TASK REQUIREMENTS:
Every line of the data needs to be returned exactly.
::: INPUT MATERIAL
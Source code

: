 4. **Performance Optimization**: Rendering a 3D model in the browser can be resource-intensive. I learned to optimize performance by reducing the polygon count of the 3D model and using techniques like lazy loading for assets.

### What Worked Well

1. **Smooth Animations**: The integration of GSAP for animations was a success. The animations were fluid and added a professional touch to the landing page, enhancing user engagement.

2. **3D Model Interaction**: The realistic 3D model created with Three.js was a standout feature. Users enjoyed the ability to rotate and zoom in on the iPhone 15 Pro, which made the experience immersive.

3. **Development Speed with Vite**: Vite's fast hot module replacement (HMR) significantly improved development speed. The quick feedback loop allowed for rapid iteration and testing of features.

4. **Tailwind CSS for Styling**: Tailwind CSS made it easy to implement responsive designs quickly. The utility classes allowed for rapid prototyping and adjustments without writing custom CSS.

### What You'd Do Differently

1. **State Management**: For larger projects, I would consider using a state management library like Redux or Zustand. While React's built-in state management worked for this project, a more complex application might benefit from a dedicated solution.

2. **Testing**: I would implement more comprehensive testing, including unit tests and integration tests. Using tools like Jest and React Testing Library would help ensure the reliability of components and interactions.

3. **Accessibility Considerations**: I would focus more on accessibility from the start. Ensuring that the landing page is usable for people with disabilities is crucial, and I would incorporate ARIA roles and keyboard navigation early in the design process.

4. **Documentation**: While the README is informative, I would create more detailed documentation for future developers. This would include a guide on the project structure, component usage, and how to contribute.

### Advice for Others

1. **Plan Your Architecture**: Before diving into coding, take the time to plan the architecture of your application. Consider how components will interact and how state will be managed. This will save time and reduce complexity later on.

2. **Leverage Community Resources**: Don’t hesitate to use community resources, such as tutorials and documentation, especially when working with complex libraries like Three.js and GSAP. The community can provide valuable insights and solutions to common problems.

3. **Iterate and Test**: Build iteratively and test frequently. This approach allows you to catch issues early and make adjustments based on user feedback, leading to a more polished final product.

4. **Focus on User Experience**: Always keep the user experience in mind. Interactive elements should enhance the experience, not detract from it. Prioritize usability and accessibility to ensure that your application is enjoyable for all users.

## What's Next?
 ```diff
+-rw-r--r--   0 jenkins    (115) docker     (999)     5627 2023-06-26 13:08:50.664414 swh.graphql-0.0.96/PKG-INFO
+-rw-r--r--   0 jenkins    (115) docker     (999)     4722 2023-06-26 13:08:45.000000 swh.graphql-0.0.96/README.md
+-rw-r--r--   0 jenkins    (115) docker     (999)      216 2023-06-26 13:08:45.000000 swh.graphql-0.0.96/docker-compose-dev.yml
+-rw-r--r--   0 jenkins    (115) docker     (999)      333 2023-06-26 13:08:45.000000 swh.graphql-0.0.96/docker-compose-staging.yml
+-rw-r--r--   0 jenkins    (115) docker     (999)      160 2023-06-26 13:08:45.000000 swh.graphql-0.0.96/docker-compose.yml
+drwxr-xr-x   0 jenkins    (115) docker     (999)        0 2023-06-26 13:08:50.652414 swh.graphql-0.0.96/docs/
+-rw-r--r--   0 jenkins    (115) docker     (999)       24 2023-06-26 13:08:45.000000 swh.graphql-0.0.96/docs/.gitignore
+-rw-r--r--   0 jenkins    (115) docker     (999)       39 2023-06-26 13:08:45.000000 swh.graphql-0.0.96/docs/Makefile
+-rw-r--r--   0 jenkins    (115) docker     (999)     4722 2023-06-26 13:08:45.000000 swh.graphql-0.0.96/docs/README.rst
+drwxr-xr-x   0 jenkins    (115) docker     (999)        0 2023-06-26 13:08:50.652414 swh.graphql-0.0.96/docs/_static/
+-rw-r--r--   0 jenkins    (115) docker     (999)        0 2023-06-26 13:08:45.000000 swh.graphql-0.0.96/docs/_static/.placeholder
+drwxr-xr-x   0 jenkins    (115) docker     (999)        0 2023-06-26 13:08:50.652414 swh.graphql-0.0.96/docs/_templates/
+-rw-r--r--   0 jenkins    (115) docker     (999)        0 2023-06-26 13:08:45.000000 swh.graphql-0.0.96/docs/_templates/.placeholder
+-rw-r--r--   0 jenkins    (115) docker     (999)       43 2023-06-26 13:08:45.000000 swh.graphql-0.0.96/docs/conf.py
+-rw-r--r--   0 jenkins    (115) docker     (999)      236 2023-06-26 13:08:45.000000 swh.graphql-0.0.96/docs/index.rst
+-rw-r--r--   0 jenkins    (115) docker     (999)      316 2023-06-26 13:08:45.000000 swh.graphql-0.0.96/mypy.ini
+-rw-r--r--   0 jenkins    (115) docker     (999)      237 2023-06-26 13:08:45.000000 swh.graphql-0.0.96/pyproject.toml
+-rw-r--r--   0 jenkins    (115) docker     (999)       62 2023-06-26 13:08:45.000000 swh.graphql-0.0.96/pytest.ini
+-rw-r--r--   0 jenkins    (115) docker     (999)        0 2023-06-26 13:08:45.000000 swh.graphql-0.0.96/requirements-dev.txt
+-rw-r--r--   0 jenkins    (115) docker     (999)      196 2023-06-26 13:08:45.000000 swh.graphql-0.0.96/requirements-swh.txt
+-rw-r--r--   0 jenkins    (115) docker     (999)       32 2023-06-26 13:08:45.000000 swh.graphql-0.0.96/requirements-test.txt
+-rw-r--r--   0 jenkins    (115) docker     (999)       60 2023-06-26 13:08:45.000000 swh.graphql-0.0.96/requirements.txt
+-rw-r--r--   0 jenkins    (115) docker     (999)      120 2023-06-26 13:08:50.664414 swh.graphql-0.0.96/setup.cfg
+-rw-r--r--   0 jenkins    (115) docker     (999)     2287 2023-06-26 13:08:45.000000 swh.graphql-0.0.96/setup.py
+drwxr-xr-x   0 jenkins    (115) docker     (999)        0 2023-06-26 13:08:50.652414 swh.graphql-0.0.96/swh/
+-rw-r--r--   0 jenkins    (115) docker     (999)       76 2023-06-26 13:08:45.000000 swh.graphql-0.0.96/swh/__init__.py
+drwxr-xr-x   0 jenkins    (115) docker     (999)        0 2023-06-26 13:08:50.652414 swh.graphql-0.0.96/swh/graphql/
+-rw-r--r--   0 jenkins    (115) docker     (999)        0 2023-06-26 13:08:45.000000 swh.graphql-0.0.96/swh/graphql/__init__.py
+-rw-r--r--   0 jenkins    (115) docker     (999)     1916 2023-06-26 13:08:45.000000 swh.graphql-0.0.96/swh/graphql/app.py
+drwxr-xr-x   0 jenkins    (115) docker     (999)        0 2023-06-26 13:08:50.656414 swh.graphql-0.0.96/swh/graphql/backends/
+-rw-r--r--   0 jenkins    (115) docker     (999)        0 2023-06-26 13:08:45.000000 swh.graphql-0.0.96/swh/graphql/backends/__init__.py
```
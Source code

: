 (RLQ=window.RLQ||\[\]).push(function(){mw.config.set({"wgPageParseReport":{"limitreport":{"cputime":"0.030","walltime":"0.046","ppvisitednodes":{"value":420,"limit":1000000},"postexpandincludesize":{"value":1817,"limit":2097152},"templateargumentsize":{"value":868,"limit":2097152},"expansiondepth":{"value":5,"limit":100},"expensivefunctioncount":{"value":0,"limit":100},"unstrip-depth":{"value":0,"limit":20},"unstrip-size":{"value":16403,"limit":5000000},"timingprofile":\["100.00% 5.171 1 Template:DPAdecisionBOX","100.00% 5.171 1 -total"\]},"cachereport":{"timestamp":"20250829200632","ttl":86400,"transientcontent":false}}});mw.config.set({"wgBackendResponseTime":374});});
::::::
ANSWER TO THIS TASK:
Source code

: 4. **Performance Optimization**: Rendering a 3D model in the browser can be resource-intensive. I learned to optimize performance by reducing the polygon count of the 3D model and using techniques like lazy loading for assets.

### What Worked Well

1. **Smooth Animations**: The integration of GSAP for animations was a success. The animations were fluid and added a professional touch to the landing page, enhancing user engagement.

2. **3D Model Interaction**: The realistic 3D model created with Three.js was a standout feature. Users enjoyed the ability to rotate and zoom in on the iPhone 15 Pro, which made the experience immersive.

3. **Development Speed with Vite**: Vite's fast hot module replacement (HMR) significantly improved development speed. The quick feedback loop allowed for rapid iteration and testing of features.

4. **Tailwind CSS for Styling**: Tailwind CSS made it easy to implement responsive designs quickly. The utility classes allowed for rapid prototyping and adjustments without writing custom CSS.

### What You'd Do Differently

1. **State Management**: For larger projects, I would consider using a state management library like Redux or Zustand. While React's built-in state management worked for this project, a more complex application might benefit from a dedicated solution.

2. **Testing**: I would implement more comprehensive testing, including unit tests and integration tests. Using tools like Jest and React Testing Library would help ensure the reliability of components and interactions.

3. **Accessibility Considerations**: I would focus more on accessibility from the start. Ensuring that the landing page is usable for people with disabilities is crucial, and I would incorporate ARIA roles and keyboard navigation early in the design process.

4. **Documentation**: While the README is informative, I would create more detailed documentation for future developers. This would include a guide on the project structure, component usage, and how to contribute.

### Advice for Others

1. **Plan Your Architecture**: Before diving into coding, take the time to plan the architecture of your application. Consider how components will interact and how state will be managed. This will save time and reduce complexity later on.

2. **Leverage Community Resources**: Don’t hesitate to use community resources, such as tutorials and documentation, especially when working with complex libraries like Three.js and GSAP. The community can provide valuable insights and solutions to common problems.

3. **Iterate and Test**: Build iteratively and test frequently. This approach allows you to catch issues early and make adjustments based on user feedback, leading to a more polished final product.

4. **Focus on User Experience**: Always keep the user experience in mind. Interactive elements should enhance the experience, not detract from it. Prioritize usability and accessibility to ensure that your application is enjoyable for all users.

## What's Next?
 ```diff
+-rw-r--r--   0 jenkins    (115) docker     (999)     5627 2023-06-26 13:08:50.664414 swh.graphql-0.0.96/PKG-INFO
+-rw-r--r--   0 jenkins    (115) docker     (999)     4722 2023-06-26 13:08:45.000000 swh.graphql-0.0.96/README.md
+-rw-r--r--   0 jenkins    (115) docker     (999)      216 2023-06-26 13:08:45.000000 swh.graphql-0.0.96/docker-compose-dev.yml
+-rw-r--r--   0 jenkins    (115) docker     (999)      333 2023-06-26 13:08:45.000000 swh.graphql-0.0.96/docker-compose-staging.yml
+-rw-r--r--   0 jenkins    (115) docker     (999)      160 2023-06-26 13:08:45.000000 swh.graphql-0.0.96/docker-compose.yml
+drwxr-xr-x   0 jenkins    (115) docker     (999)        0 2023-06-26 13:08:50.652414 swh.graphql-0.0.96/docs/
+-rw-r--r--   0 jenkins    (115) docker     (999)       24 2023-06-26 13:08:45.000000 swh.graphql-0.0.96/docs/.gitignore
+-rw-r--r--   0 jenkins    (115) docker     (999)       39 2023-06-26 13:08:45.000000 swh.graphql-0.0.96/docs/Makefile
+-rw-r--r--   0 jenkins    (115) docker     (999)     4722 2023-06-26 13:08:45.000000 swh.graphql-0.0.96/docs/README.rst
+drwxr-xr-x   0 jenkins    (115) docker     (999)        0 2023-06-26 13:08:50.652414 swh.graphql-0.0.96/docs/_static/
+-rw-r--r--   0 jenkins    (115) docker     (999)        0 2023-06-26 13:08:45.000000 swh.graphql-0.0.96/docs/_static/.placeholder
+drwxr-xr-x   0 jenkins    (115) docker     (999)        0 2023-06-26 13:08:50.652414 swh.graphql-0.0.96/docs/_templates/
+-rw-r--r--   0 jenkins    (115) docker     (999)        0 2023-06-26 13:08:45.000000 swh.graphql-0.0.96/docs/_templates/.placeholder
+-rw-r--r--   0 jenkins    (115) docker     (999)       43 2023-06-26 13:08:45.000000 swh.graphql-0.0.96/docs/conf.py
+-rw-r--r--   0 jenkins    (115) docker     (999)      236 2023-06-26 13:08:45.000000 swh.graphql-0.0.96/docs/index.rst
+-rw-r--r--   0 jenkins    (115) docker     (999)      316 2023-06-26 13:08:45.000000 swh.graphql-0.0.96/mypy.ini
+-rw-r--r--   0 jenkins    (115) docker     (999)      237 2023-06-26 13:08:45.000000 swh.graphql-0.0.96/pyproject.toml
+-rw-r--r--   0 jenkins    (115) docker     (999)       62 2023-06-26 13:08:45.000000 swh.graphql-0.0.96/pytest.ini
+-rw-r--r--   0 jenkins    (115) docker     (999)        0 2023-06-26 13:08:45.000000 swh.graphql-0.0.96/requirements-dev.txt
+-rw-r--r--   0 jenkins    (115) docker     (999)      196 2023-06-26 13:08:45.000000 swh.graphql-0.0.96/requirements-swh.txt
+-rw-r--r--   0 jenkins    (115) docker     (999)       32 2023-06-26 13:08:45.000000 swh.graphql-0.0.96/requirements-test.txt
+-rw-r--r--   0 jenkins    (115) docker     (999)       60 2023-06-26 13:08:45.000000 swh.graphql-0.0.96/requirements.txt
+-rw-r--r--   0 jenkins    (115) docker     (999)      120 2023-06-26 13:08:50.664414 swh.graphql-0.0.96/setup.cfg
+-rw-r--r--   0 jenkins    (115) docker     (999)     2287 2023-06-26 13:08:45.000000 swh.graphql-0.0.96/setup.py
+drwxr-xr-x   0 jenkins    (115) docker     (999)        0 2023-06-26 13:08:50.652414 swh.graphql-0.0.96/swh/
+-rw-r--r--   0 jenkins    (115) docker     (999)       76 2023-06-26 13:08:45.000000 swh.graphql-0.0.96/swh/__init__.py
+drwxr-xr-x   0 jenkins    (115) docker     (999)        0 2023-06-26 13:08:50.652414 swh.graphql-0.0.96/swh/graphql/
+-rw-r--r--   0 jenkins    (115) docker     (999)        0 2023-06-26 13:08:45.000000 swh.graphql-0.0.96/swh/graphql/__init__.py
+-rw-r--r--   0 jenkins    (115) docker     (999)     1916 2023-06-26 13:08:45.000000 swh.graphql-0.0.96/swh/graphql/app.py
+drwxr-xr-x   0 jenkins    (115) docker     (999)        0 2023-06-26 13:08:50.656414 swh.graphql-0.0.96/swh/graphql/backends/
+-rw-r--r--   0 jenkins    (115) docker     (999)        0 2023-06-26 13:08:45.000000 swh.graphql-0.0.96/swh/graphql/backends/__init__.py
```
Source code

: (RLQ=window.RLQ||\[\]).push(function(){mw.config.set({"wgPageParseReport":{"limitreport":{"cputime":"0.030","walltime":"0.046","ppvisitednodes":{"value":420,"limit":1000000},"postexpandincludesize":{"value":1817,"limit":2097152},"templateargumentsize":{"value":868,"limit":2097152},"expansiondepth":{"value":5,"limit":100},"expensivefunctioncount":{"value":0,"limit":100},"unstrip-depth":{"value":0,"limit":20},"unstrip-size":{"value":16403,"limit":5000000},"timingprofile":\["100.00% 5.171 1 Template:DPAdecisionBOX","100.00% 5.171 1 -total"\]},"cachereport":{"timestamp":"20250829200632","ttl":86400,"transientcontent":false}}});mw.config.set({"wgBackendResponseTime":374});});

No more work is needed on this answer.